According to the BLS…
The Bureau of Labor Statistics (BLS)(1) defines a fine artist as the type of creative worker who prepares show pieces for museums or sells fine art for personal or public use. As such, the artist may receive an order for a piece of artwork or work creatively and then try to sell the items via art galleries or art dealers.
The BLS warns that many a fine artist will have a difficult time to solely rely on their art to support themselves and instead will be required to also work another job on the side. It is undoubtedly this bit of information that has parents worry about their artistically inclined students. Interestingly, there are some little-known options.
Capitalize on the Differences
The standard difference between a fine arts and a standard arts degree is the use of the finished product. Fine arts tend to refer to aesthetically pleasing forms of painting, sculpting and other visual art forms. A standard arts degree emphasizes the practical nature of the craft, such as the creation of furniture, fashion or industrial designs.
For example, the University of Louisville(2) offers a Bachelor of Arts degree that emphasizes drawing, photography and mixed media work. In contrast, a Bachelor of Fine Arts is offered to the studio artist who wishes to work in communication art and design as well as interior architecture.
The school outlines that a studio artist may find employment as an advertising artist, graphic designer, art therapist, display painter, landscape architect, color expert, calligrapher, furniture designer, engraver, mannequin decorator and more. The Academy of Art University’s School of Fine Art(3) underscores this trend by also adding jewelry design to its offerings.
After the Bachelor Degree
Although an advanced degree is not necessary to begin receiving fiscal remuneration and build name-recognition from a fine arts degree, it is vital to remember that arts – just like any other money-making field of business – are competitive endeavors. Mere talent, drive and a desire to succeed are insufficient. As outlined by the DePaul career center(4), specialization is a key component to this type of education and the development of a professional portfolio must be an ongoing labor of love.
Artists should consider relocating (at least temporarily) to major metropolitan areas where their crafts are in demand. For example, set designers may consider spending some time in Hollywood, California to get studio experience while fashion artists and designers will be wise to visit and work in New York City, for hands-on practical experience in what is termed the “fashion capital of the United States.”
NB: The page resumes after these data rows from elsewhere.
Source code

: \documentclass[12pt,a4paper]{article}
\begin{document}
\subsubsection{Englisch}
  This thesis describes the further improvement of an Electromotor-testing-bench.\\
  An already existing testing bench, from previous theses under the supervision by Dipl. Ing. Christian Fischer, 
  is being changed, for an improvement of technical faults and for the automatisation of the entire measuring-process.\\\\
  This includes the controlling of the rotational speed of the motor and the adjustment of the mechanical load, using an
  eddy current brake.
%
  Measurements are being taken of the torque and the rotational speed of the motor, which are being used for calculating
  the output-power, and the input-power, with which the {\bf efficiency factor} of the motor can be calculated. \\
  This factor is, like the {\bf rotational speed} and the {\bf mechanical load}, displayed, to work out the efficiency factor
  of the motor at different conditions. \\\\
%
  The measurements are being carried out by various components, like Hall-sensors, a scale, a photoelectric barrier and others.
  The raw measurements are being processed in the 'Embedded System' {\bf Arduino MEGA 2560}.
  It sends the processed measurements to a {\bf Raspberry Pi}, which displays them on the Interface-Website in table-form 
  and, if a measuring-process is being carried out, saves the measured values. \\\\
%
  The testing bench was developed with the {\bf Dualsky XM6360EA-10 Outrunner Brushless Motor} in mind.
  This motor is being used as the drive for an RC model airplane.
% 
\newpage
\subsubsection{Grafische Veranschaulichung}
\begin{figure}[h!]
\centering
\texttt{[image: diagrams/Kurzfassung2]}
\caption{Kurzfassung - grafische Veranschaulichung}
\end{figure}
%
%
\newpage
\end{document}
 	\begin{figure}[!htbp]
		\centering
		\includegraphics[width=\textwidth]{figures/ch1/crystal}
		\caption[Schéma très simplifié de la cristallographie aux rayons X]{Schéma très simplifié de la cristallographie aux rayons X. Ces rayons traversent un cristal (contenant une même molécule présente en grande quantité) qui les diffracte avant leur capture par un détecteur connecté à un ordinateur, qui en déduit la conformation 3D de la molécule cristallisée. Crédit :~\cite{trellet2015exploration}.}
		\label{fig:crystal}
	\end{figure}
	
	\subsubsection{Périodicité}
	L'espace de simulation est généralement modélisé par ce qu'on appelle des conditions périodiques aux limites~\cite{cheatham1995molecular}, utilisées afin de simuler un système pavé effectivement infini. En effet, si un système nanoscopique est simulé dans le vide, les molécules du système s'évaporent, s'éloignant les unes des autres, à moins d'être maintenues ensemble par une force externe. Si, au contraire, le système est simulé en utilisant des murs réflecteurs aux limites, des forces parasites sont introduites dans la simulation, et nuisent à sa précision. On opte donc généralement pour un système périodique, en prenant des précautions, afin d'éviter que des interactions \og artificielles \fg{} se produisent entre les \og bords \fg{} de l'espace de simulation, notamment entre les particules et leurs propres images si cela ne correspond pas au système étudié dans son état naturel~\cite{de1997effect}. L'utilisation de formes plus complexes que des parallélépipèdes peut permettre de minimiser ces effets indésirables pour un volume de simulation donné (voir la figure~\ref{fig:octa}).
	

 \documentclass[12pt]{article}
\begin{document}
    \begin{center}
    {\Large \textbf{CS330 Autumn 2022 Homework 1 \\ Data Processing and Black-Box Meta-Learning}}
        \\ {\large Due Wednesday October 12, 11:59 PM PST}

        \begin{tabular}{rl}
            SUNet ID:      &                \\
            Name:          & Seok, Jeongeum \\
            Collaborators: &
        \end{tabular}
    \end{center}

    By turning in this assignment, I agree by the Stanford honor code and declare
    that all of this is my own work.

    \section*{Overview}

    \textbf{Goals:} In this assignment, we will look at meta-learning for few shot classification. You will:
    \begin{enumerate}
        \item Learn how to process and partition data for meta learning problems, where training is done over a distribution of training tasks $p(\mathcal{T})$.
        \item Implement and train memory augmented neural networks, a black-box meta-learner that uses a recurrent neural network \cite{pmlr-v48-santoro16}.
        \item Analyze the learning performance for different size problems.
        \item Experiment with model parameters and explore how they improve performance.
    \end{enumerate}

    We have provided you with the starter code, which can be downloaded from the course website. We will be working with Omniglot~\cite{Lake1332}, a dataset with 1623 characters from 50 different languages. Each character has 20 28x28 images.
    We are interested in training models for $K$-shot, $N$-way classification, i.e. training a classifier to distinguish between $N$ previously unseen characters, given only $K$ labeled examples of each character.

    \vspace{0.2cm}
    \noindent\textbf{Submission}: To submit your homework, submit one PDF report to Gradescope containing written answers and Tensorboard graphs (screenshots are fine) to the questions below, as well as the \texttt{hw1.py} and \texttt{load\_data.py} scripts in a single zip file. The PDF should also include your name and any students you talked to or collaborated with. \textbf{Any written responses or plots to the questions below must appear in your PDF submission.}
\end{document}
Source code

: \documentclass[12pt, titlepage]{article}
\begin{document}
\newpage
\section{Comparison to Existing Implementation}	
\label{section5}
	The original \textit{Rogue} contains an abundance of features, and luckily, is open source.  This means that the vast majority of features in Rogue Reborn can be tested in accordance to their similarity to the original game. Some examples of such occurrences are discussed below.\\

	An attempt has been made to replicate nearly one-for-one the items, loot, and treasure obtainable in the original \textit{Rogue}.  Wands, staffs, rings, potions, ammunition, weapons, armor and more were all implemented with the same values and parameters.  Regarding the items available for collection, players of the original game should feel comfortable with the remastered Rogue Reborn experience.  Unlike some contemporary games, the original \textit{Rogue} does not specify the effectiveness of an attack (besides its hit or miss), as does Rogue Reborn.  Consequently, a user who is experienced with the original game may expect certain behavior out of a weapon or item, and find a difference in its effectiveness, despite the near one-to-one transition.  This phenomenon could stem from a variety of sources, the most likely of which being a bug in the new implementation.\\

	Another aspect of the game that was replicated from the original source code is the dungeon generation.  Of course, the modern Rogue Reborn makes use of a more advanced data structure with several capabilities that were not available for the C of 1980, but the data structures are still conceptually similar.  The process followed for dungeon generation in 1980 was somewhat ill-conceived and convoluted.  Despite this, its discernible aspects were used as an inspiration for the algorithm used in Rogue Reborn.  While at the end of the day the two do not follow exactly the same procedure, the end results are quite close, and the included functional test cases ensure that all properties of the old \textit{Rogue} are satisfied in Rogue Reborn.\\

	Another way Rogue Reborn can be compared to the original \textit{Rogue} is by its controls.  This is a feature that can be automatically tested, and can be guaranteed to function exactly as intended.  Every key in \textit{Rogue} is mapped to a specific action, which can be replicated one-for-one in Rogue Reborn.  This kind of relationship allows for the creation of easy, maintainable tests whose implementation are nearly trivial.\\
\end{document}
Concurrently, students profit from interpersonal and professional networking, volunteering and apprenticing. A frequently overlooked but nevertheless crucial aspect of building name recognition, is professional representation. Artists’ agents and representatives can be instrumental when finding an ‘in’ with the art-buying or commissioning crowd simply by the contacts they have built.
Dollars and Cents
Just like any other type of degree, a fine arts degree is not cheap. For example, an undergraduate credit hour at the University of Louisville is $351. Of course, the average cost of college credits is greatly determined by location and school type.
Since plenty of fine artists are self-employed, it is difficult to ascertain what the average annual income may be. Evaluating the salaries of employed artists for whom the figures are available, the BLS averages the annual salary of a fine artist to be right around $23,600 while the average income of an art director is approximately $84,200.
Now that you know the difference between a fine art and an art degree and have come to realize just how much you can do with a fine arts degree, the question now is…Do I have what it takes to obtain it?